Stored data entries:

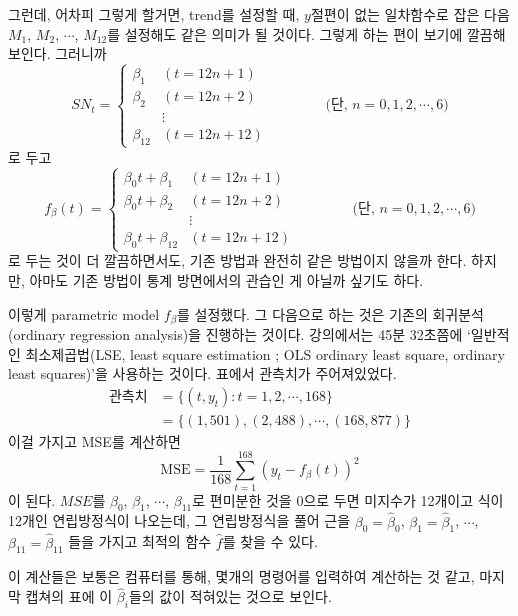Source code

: \documentclass{article}
\begin{document}
그런데, 어차피 그렇게 할거면, trend를 설정할 때, \(y\)절편이 없는 일차함수로 잡은 다음 \(M_1\), \(M_2\), \(\cdots\), \(M_{12}\)를 설정해도 같은 의미가 될 것이다.
그렇게 하는 편이 보기에 깔끔해보인다.
그러니까
\[SN_t = \begin{cases}
\beta_1&(t=12n+1)\\
\beta_2&(t=12n+2)\\
&\vdots\\
\beta_{12}&(t=12n+12)
\end{cases}\qquad\qquad(\text{단, \(n=0,1,2,\cdots,6)\)}\]
로 두고
\[f_\beta(t) = \begin{cases}
\beta_0t+\beta_1&(t=12n+1)\\
\beta_0t+\beta_2&(t=12n+2)\\
&\vdots\\
\beta_0t+\beta_{12}&(t=12n+12)
\end{cases}\qquad\qquad(\text{단, \(n=0,1,2,\cdots,6)\)}\]
로 두는 것이 더 깔끔하면서도, 기존 방법과 완전히 같은 방법이지 않을까 한다.
하지만, 아마도 기존 방법이 통계 방면에서의 관습인 게 아닐까 싶기도 하다.

이렇게 parametric model \(f_\beta\)를 설정했다.
그 다음으로 하는 것은 기존의 회귀분석(ordinary regression analysis)을 진행하는 것이다.
강의에서는 45분 32초쯤에 `일반적인 최소제곱법(LSE, least square estimation ; OLS ordinary least square, ordinary least squares)'을 사용하는 것이다.
표에서 관측치가 주어져있었다.
\begin{equation}\label{observations}
\begin{aligned}
\text{관측치}
&=\{(t,y_t):t=1,2,\cdots,168\}\\
&=\{(1,501), (2,488),\cdots,(168,877)\}
\end{aligned}
\end{equation}
이걸 가지고 MSE를 계산하면
\begin{equation}\label{MSE}
\text{MSE}=\frac1{168}\sum_{t=1}^{168}\left(y_t-f_\beta(t)\right)^2
\end{equation}
이 된다.
\(MSE\)를 \(\beta_0\), \(\beta_1\), \(\cdots\), \(\beta_{11}\)로 편미분한 것을 0으로 두면 미지수가 12개이고 식이 12개인 연립방정식이 나오는데, 그 연립방정식을 풀어 근을 \(\beta_0=\hat\beta_0\), \(\beta_1=\hat\beta_1\), \(\cdots\), \(\beta_{11}=\hat\beta_{11}\) 들을 가지고 최적의 함수 \(\hat f\)를 찾을 수 있다.

이 계산들은 보통은 컴퓨터를 통해, 몇개의 명령어를 입력하여 계산하는 것 같고, 마지막 캡쳐의 표에 이 \(\hat\beta_i\)들의 값이 적혀있는 것으로 보인다.

\end{document}
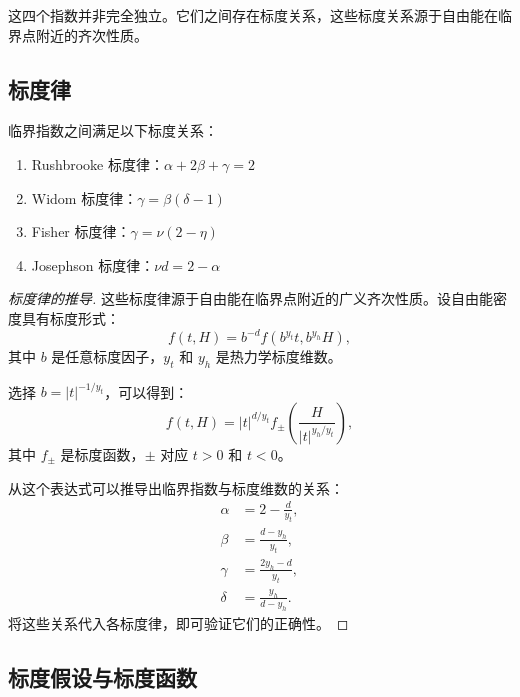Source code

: \begin{remark}
这四个指数并非完全独立。它们之间存在标度关系，这些标度关系源于自由能在临界点附近的齐次性质。
\end{remark}

\subsection{标度律}

\begin{theorem}[四大标度律]
临界指数之间满足以下标度关系：
\begin{enumerate}
    \item Rushbrooke 标度律：$\alpha + 2\beta + \gamma = 2$
    \item Widom 标度律：$\gamma = \beta(\delta - 1)$
    \item Fisher 标度律：$\gamma = \nu(2 - \eta)$
    \item Josephson 标度律：$\nu d = 2 - \alpha$
\end{enumerate}
\end{theorem}

\begin{proof}[标度律的推导]
这些标度律源于自由能在临界点附近的广义齐次性质。设自由能密度具有标度形式：
\begin{equation}
    f(t, H) = b^{-d} f(b^{y_t} t, b^{y_h} H),
\end{equation}
其中 $b$ 是任意标度因子，$y_t$ 和 $y_h$ 是热力学标度维数。

选择 $b = |t|^{-1/y_t}$，可以得到：
\begin{equation}
    f(t, H) = |t|^{d/y_t} f_{\pm}\left(\frac{H}{|t|^{y_h/y_t}}\right),
\end{equation}
其中 $f_{\pm}$ 是标度函数，$\pm$ 对应 $t > 0$ 和 $t < 0$。

从这个表达式可以推导出临界指数与标度维数的关系：
\begin{align}
    \alpha &= 2 - \frac{d}{y_t}, \\
    \beta &= \frac{d - y_h}{y_t}, \\
    \gamma &= \frac{2y_h - d}{y_t}, \\
    \delta &= \frac{y_h}{d - y_h}.
\end{align}
将这些关系代入各标度律，即可验证它们的正确性。
\end{proof}

\subsection{标度假设与标度函数}

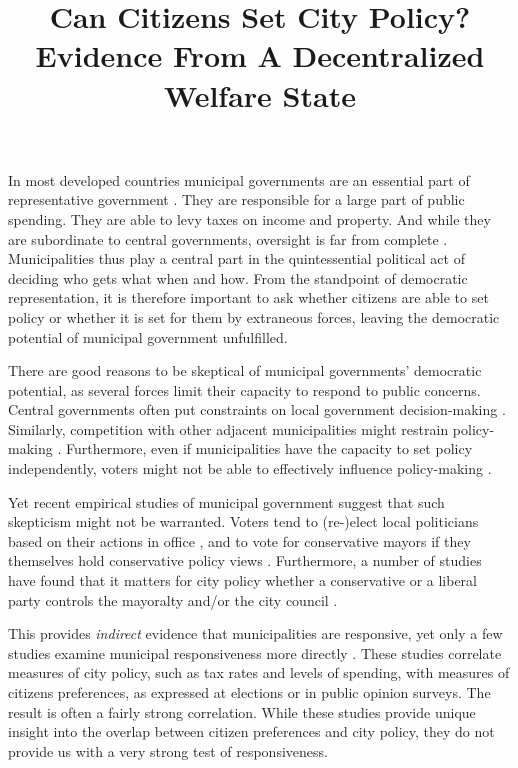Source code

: \documentclass[a4paper,12pt]{article}
\title{\bigskip \bigskip \sffamily \LARGE{Can Citizens Set City Policy?} \\ \Large{ Evidence From A Decentralized Welfare State}}
\begin{document}
\noindent In most developed countries municipal governments are an essential part of representative government \citep{trounstine2009all,kersting2013reforming}. They are responsible for a large part of public spending.  They are able to levy taxes on income and property. And while they are subordinate to central governments, oversight is far from complete \citep{oecd2016subnational}. Municipalities thus play a central part in the quintessential political act of deciding who gets what when and how. From the standpoint of democratic representation, it is therefore important to ask whether citizens are able to set policy or whether it is set for them by extraneous forces, leaving the democratic potential of municipal government unfulfilled.


There are good reasons to be skeptical of municipal governments' democratic potential, as several forces limit their capacity to respond to public concerns. Central governments often put constraints on local government decision-making \citep{peterson1981city}. Similarly, competition with other adjacent municipalities might restrain policy-making \citep{salmon2006horizontal}. Furthermore, even if municipalities have the capacity to set policy independently, voters might not be able to effectively influence policy-making \citep[e.g.,][]{gerber2011mayors}. 


Yet recent empirical studies of municipal government suggest that such skepticism might not be warranted. Voters tend to (re-)elect local politicians based on their actions in office \citep[e.g.,][]{boyne2009democracy,larsen2018relationship}, and to vote for conservative  mayors if they themselves hold conservative policy views  \citep{sances2017ideology,boudreau2015lost,hopkins2017retrospective}. Furthermore, a number of studies have found that it matters for city policy whether a conservative or a liberal party controls the mayoralty and/or the city council \citep[e.g.,][]{fiva2016power,blom2006parties,de2016mayoral}.  

This provides \textit{indirect} evidence that municipalities are responsive, yet only a few studies examine municipal responsiveness more directly \citep{tausanovitch2014representation,hajnal2010or,palus2010responsiveness,einstein2016pushing}. These studies correlate measures of city policy, such as tax rates and levels of spending, with measures of citizens preferences, as expressed at elections or in public opinion surveys. The result is often a fairly strong correlation. While these studies provide unique insight into the overlap between citizen preferences and city policy, they do not provide us with a very strong test of responsiveness. 
\end{document}

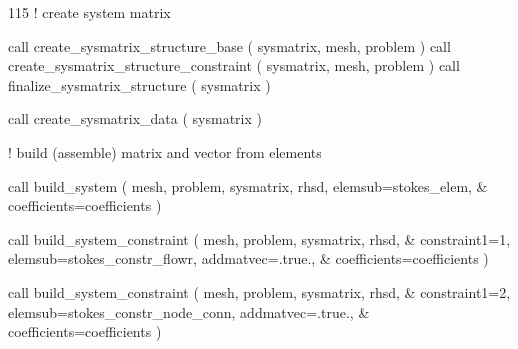 \begin{listing}{115}
! create system matrix
                                                                                
  call create_sysmatrix_structure_base ( sysmatrix, mesh, problem )
  call create_sysmatrix_structure_constraint ( sysmatrix, mesh, problem )
  call finalize_sysmatrix_structure ( sysmatrix )
                                                                                
  call create_sysmatrix_data ( sysmatrix )
                                                                                
! build (assemble) matrix and vector from elements

  call build_system ( mesh, problem, sysmatrix, rhsd, elemsub=stokes_elem, &
    coefficients=coefficients )

  call build_system_constraint ( mesh, problem, sysmatrix, rhsd, &
    constraint1=1, elemsub=stokes_constr_flowr, addmatvec=.true., &
    coefficients=coefficients )

  call build_system_constraint ( mesh, problem, sysmatrix, rhsd, &
    constraint1=2, elemsub=stokes_constr_node_conn, addmatvec=.true., &
    coefficients=coefficients  )

\end{listing}
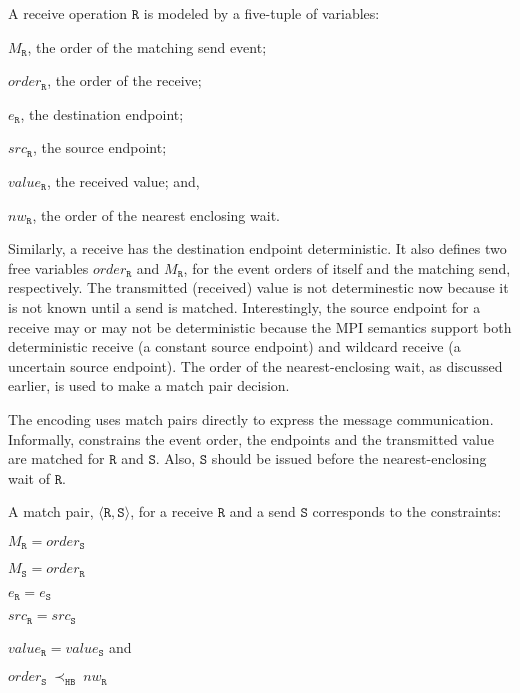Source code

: \begin{definition}[Receive] \label{def:rcv}
A receive operation $\mathtt{R}$ is modeled by a five-tuple of variables:
\begin{compactenum}
\item $M_\mathtt{R}$, the order of the matching send event;
\item $\mathit{order}_\mathtt{R}$, the order of the receive;
\item $e_\mathtt{R}$, the destination endpoint;
\item $src_\mathtt{R}$, the source endpoint;
\item $\mathit{value}_\mathtt{R}$, the received value; and,
\item $\mathit{nw}_\mathtt{R}$, the order of the nearest enclosing wait.
\end{compactenum}
\end{definition}

Similarly, a receive has the destination endpoint deterministic. It also defines two free variables $\mathit{order}_\mathtt{R}$ and $M_\mathtt{R}$, for the event orders of itself and the matching send, respectively. The transmitted (received) value is not determinestic now because it is not known until a send is matched. Interestingly, the source endpoint for a receive may or may not be deterministic because the MPI semantics support both deterministic receive (a constant source endpoint) and wildcard receive (a uncertain source endpoint). The order of the nearest-enclosing wait, as discussed earlier, is used to make a match pair decision. 

The encoding uses match pairs directly to express the message communication. Informally,  constrains the event order, the endpoints and the transmitted value are matched for $\mathtt{R}$ and $\mathtt{S}$. Also, $\mathtt{S}$ should be issued before the nearest-enclosing wait of $\mathtt{R}$. 

\begin{definition} \label{def:match}
A match pair, $\langle\mathtt{R}, \mathtt{S}\rangle$, for a receive
$\mathtt{R}$ and a send $\mathtt{S}$ corresponds to the constraints:
\begin{compactenum}
\item $M_{\mathtt{R}} = \mathit{order}_{\mathtt{S}}$
\item $M_{\mathtt{S}} = \mathit{order}_{\mathtt{R}}$
\item $e_{\mathtt{R}} = e_{\mathtt{S}}$
\item $src_\mathtt{R} = src_\mathtt{S}$
\item $\mathit{value}_{\mathtt{R}} = \mathit{value}_{\mathtt{S}}$ and
\item $\mathit{order}_{\mathtt{S}}\ \mathrm{\prec_\mathtt{HB}}\ \mathit{nw}_{\mathtt{R}}$
\end{compactenum}
\end{definition}

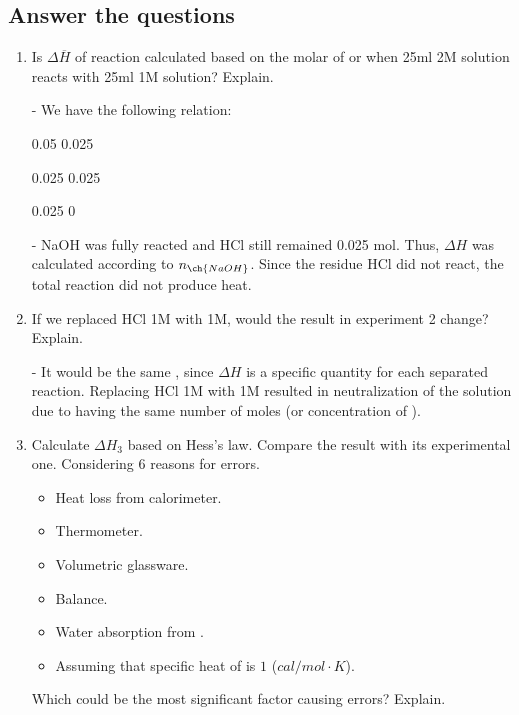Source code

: \subsection{Answer the questions}
\begin{enumerate}
	\item Is $\Delta \overline{H}$ of reaction  calculated based on the molar of  or  when 25ml  2M solution reacts with 25ml  1M solution? Explain.
	
	- We have the following relation:
	
	\hspace{2cm}
	
	\hspace{2cm}0.05 \hspace{0.4cm} 0.025
	
	\hspace{2cm}0.025 \hspace{0.2cm} 0.025
	
	\hspace{2cm}0.025 \hspace{0.2cm} 0
	
	- NaOH was fully reacted and HCl still remained 0.025 mol. Thus, $\Delta H$ was calculated according to $n_{\ch{NaOH}}$. Since the residue HCl did not react, the total reaction did not produce heat.
	
	\item If we replaced HCl 1M with  1M, would the result in experiment 2 change? Explain.
	
	- It would be the same , since $\Delta H$ is a specific quantity for each separated reaction. Replacing HCl 1M with  1M resulted in neutralization of the solution due to having the same number of moles (or concentration of ).
	
	\item Calculate $\Delta H_3$ based on Hess's law. Compare the result with its experimental one. Considering 6 reasons for errors.
	\begin{itemize}[label=-]
		\item Heat loss from calorimeter.
		\item Thermometer.
		\item Volumetric glassware.
		\item Balance.
		\item Water absorption from .
		\item Assuming that specific heat of  is $1$ ($cal/mol \cdot K$).
	\end{itemize}
	Which could be the most significant factor causing errors? Explain.
	

\end{enumerate}
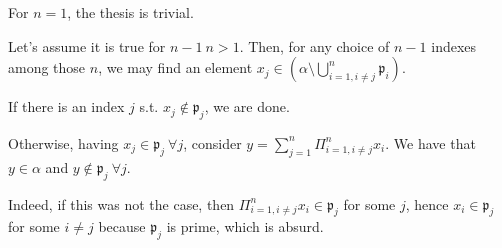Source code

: \documentclass{article}
\newcommand{\pid}{\mathfrak{p}}
\begin{document}
For $n=1$, the thesis is trivial.

Let's assume it is true for $n-1\ n>1$. Then, for any choice of $n-1$ indexes among those $n$, we may find an element $x_j\in(\alpha\setminus\bigcup_{i=1,i\neq j}^n\pid_i)$.

If there is an index $j$ s.t. $x_j\not\in\pid_j$, we are done.

Otherwise, having $x_j\in\pid_j\ \forall j$, consider $y=\sum_{j=1}^n\Pi_{i=1,i\neq j}^n x_i$. We have that $y\in\alpha$ and $y\not\in\pid_j\ \forall j$.

Indeed, if this was not the case, then $\Pi_{i=1,i\neq j}^n x_i\in\pid_j$ for some $j$, hence $x_i\in\pid_j$ for some $i\neq j$ because $\pid_j$ is prime, which is absurd.
\end{document}
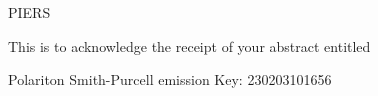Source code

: PIERS

This is to acknowledge the receipt of your abstract entitled

Polariton Smith-Purcell emission
Key: 230203101656
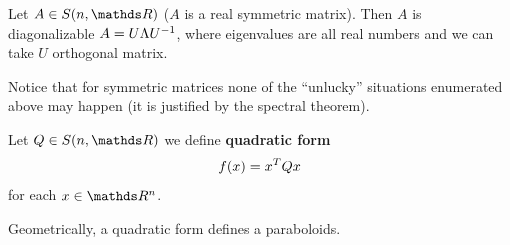 \documentclass[ComputationalMathematics.tex]{subfiles}
\begin{document}
\begin{theorem}
  Let $A \in S(n, \R)$ ($A$ is a real symmetric matrix). Then $A$ is diagonalizable $A = U\Lambda {U}^{-1}$, where eigenvalues are all real numbers and we can take $U$ orthogonal matrix.
\end{theorem}


Notice that for symmetric matrices none of the ``unlucky'' situations enumerated above may happen (it is justified by the spectral theorem).


\begin{definition}
  Let $Q \in S(n, \R)$ we define \textbf{quadratic form}
  \[
    f(x) = {x}^{T} Q x
  \]
  for each $x \in \R^{n}$.
\end{definition}

Geometrically, a quadratic form defines a paraboloids.
\end{document}
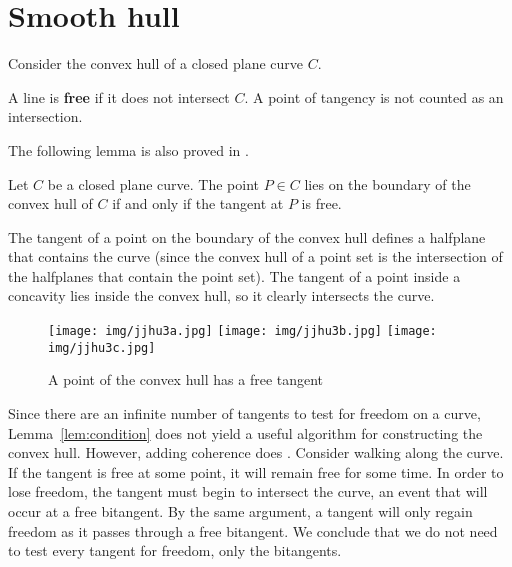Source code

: \documentclass[11pt]{article}
\begin{document}

\section{Smooth hull}
\label{sec:hull}

Consider the convex hull of a closed plane curve $C$.

\begin{defn2}
A line is {\bf free} if it does not intersect $C$.
A point of tangency is not counted as an intersection.
\end{defn2}

The following lemma is also proved in \cite{elber01}. 

\begin{lemma}
\label{lem:condition}
Let $C$ be a closed plane curve.
The point $P \in C$ lies on the boundary of the convex hull of $C$ if and only if
the tangent at $P$ is free.
\end{lemma}
\prf
The tangent of a point on the boundary of the convex hull 
defines a halfplane that contains the curve 
(since the convex hull of a point set is the intersection of the halfplanes 
that contain the point set).
The tangent of a point inside a concavity lies inside the convex hull, so it
clearly intersects the curve.
\QED

\begin{figure}[h]
\begin{center}
\texttt{[image: img/jjhu3a.jpg]} 
\texttt{[image: img/jjhu3b.jpg]}
\texttt{[image: img/jjhu3c.jpg]}
\end{center}
\caption{A point of the convex hull has a free tangent}
\label{fig:tangent}
\end{figure}

Since there are an infinite number of tangents to test for freedom on a curve,
Lemma~\ref{lem:condition} does not yield a useful algorithm for constructing the convex hull.
However, adding coherence does \cite{foleyvandam}.
Consider walking along the curve.
If the tangent is free at some point, it will remain free for some time.
In order to lose freedom, the tangent must begin to intersect the curve,
an event that will occur at a free bitangent. %
By the same argument, a tangent will only regain freedom as it passes through a free bitangent.
We conclude that we do not need to test every tangent for freedom, only the bitangents.
\end{document}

ACTION ITEM
Only those lines of the entries above that run from the line containing "clearly intersects the curve." to the line containing "Since there are", both included, should be transcribed exactly.

ANSWER TO THIS PROBLEM
clearly intersects the curve.
\QED

\begin{figure}[h]
\begin{center}
\texttt{[image: img/jjhu3a.jpg]} 
\texttt{[image: img/jjhu3b.jpg]}
\texttt{[image: img/jjhu3c.jpg]}
\end{center}
\caption{A point of the convex hull has a free tangent}
\label{fig:tangent}
\end{figure}

Since there are an infinite number of tangents to test for freedom on a curve,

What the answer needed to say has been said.